Perchè IPv6 e non IPv5? La versione 5 era già stata riservata per utilizzi sperimentali (Internet Stream Protocol, Version 2).
Cosa cambia rispetto all'IPv4? Il numero di bit dell'indirizzo passa da 32 (IPv4) a 128, rendendo quindi disponibili un numero elevatissimo di indirizzi. Se ogni singolo indirizzo IPv6 fosse un granello di sabbia il numero di IP disponibili permetterebbe di costruire 300 milioni di pianeti simili alla Terra.

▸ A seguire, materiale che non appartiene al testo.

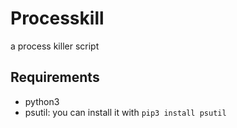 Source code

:# Processkill
a process killer script

## Requirements
* python3
* psutil: you can install it with `pip3 install psutil` 




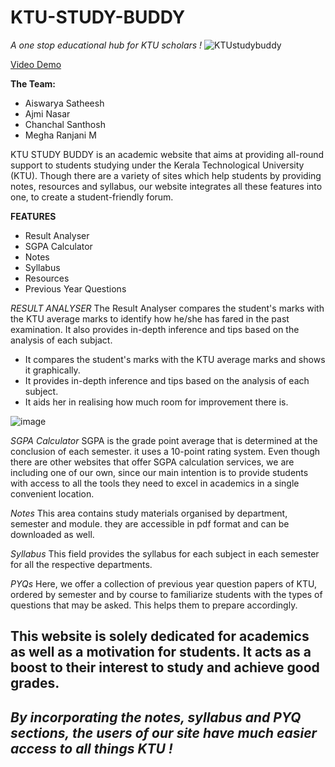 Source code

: # KTU-STUDY-BUDDY
*A one stop educational hub for KTU scholars !*
![KTUstudybuddy](https://user-images.githubusercontent.com/126707783/222959789-1ed73a8a-1b2a-4a2e-9e40-d1a9644e804c.jpeg)

[Video Demo](https://drive.google.com/file/d/12zs2EItAE8EZoGGazJY5hPQIxK-KoAmI/view?usp=drivesdk)

**The Team:** 
- Aiswarya Satheesh
- Ajmi Nasar
- Chanchal Santhosh
- Megha Ranjani M

KTU STUDY BUDDY is an academic website that aims at providing all-round support to students studying under the Kerala Technological University (KTU). Though there are a variety of sites which help students by providing notes, resources and syllabus, our website integrates all these features into one, to create a student-friendly forum.

**FEATURES**
- Result Analyser 
- SGPA Calculator
- Notes
- Syllabus
- Resources
- Previous Year Questions

*RESULT ANALYSER* 
The Result Analyser compares the student's marks with the KTU average marks to identify how he/she has fared in the past examination. It also provides in-depth inference and tips based on the analysis of each subjact.

+ It compares the student's marks with the KTU average marks and shows it graphically.
+ It provides in-depth inference and tips based on the analysis of each subject. 
+ It aids her in realising how much room for improvement there is.


![image](https://user-images.githubusercontent.com/126707783/222901087-c277bc2f-90d7-4a93-9024-674882aa867c.png)

*SGPA Calculator*
SGPA is the grade point average that is determined at the conclusion of each semester. it uses a 10-point rating system. Even though there are other websites that offer SGPA calculation services, we are including one of our own, since our main intention is to provide students with access to all the tools they need to 
excel in academics in a single convenient location.

*Notes*
This area contains study materials organised by department, semester and module. they are accessible in pdf format and can be downloaded as well.

*Syllabus*
This field provides the syllabus for each subject in each semester for all the respective departments.

*PYQs*
Here, we offer a collection of previous year question papers of KTU, ordered by semester and by course to familiarize students with the types of questions that may be asked. This helps them to prepare accordingly.

## This website is solely dedicated for academics as well as a motivation for students. It acts as a boost to their interest to study and achieve good grades.


## *By incorporating the **notes**, **syllabus** and **PYQ** sections, the users of our site have much easier access to all things KTU !*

Il mio sistema operativo supporta IPv6? Il supporto di IPv6 è attualmente disponibile per la maggior parte dei sistemi operativi (Windows 7 - Vista, MacOS, Linux). Il nuovo stack in molti casi è attivo di default e ha maggiore priorità su IPv4 in caso di connettività dual-stack.

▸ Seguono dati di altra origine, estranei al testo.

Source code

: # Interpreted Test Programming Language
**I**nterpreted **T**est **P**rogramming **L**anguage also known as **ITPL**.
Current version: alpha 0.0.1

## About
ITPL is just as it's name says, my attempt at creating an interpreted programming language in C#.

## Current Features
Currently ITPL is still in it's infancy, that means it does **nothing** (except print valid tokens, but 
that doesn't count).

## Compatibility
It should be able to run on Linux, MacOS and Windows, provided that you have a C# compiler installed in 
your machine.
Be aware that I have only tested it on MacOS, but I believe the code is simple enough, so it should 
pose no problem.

[1] http://en.wikipedia.org/wiki/Classless_Inter-Domain_Routing
[2] http://en.wikipedia.org/wiki/NAT
World IPv6 Day
Mercoledì 8 giugno dalle 00.00 alle 23.59 UTC si terrà l'IPv6 World Day, una ventiquattro ore in cui alcuni degli attori più importanti della Big internet (Akamai, Facebook, Google e Yahoo) renderanno raggiungibili i loro servizi anche da accessi IPv6.

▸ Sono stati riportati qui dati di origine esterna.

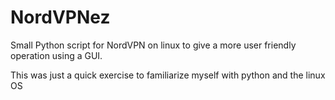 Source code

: # NordVPNez
Small Python script for NordVPN on linux to give a more user friendly operation using a GUI.


This was just a quick exercise to familiarize myself with python and the linux OS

Lo scopo principale di questo avvenimento è quello di spingere le organizzazioni coinvolte (ISP, produttori di Hw e Sw) ad adottare il nuovo protocollo per assicurare una transizione dall'IPv4 il più indolore possibile. Le risorse messe a disposizione dagli attori coinvolti verranno infatti monitorate costantemente e le informazioni ricavate saranno analizzate per individuare possibili criticità future.
Non vi sarà alcun impatto per i clienti che normalmente accedono alla rete internet esclusivamente con indirizzi in IPv4 in quanto i due protocolli possono coesistere senza creare conflitti o sovrapposizioni.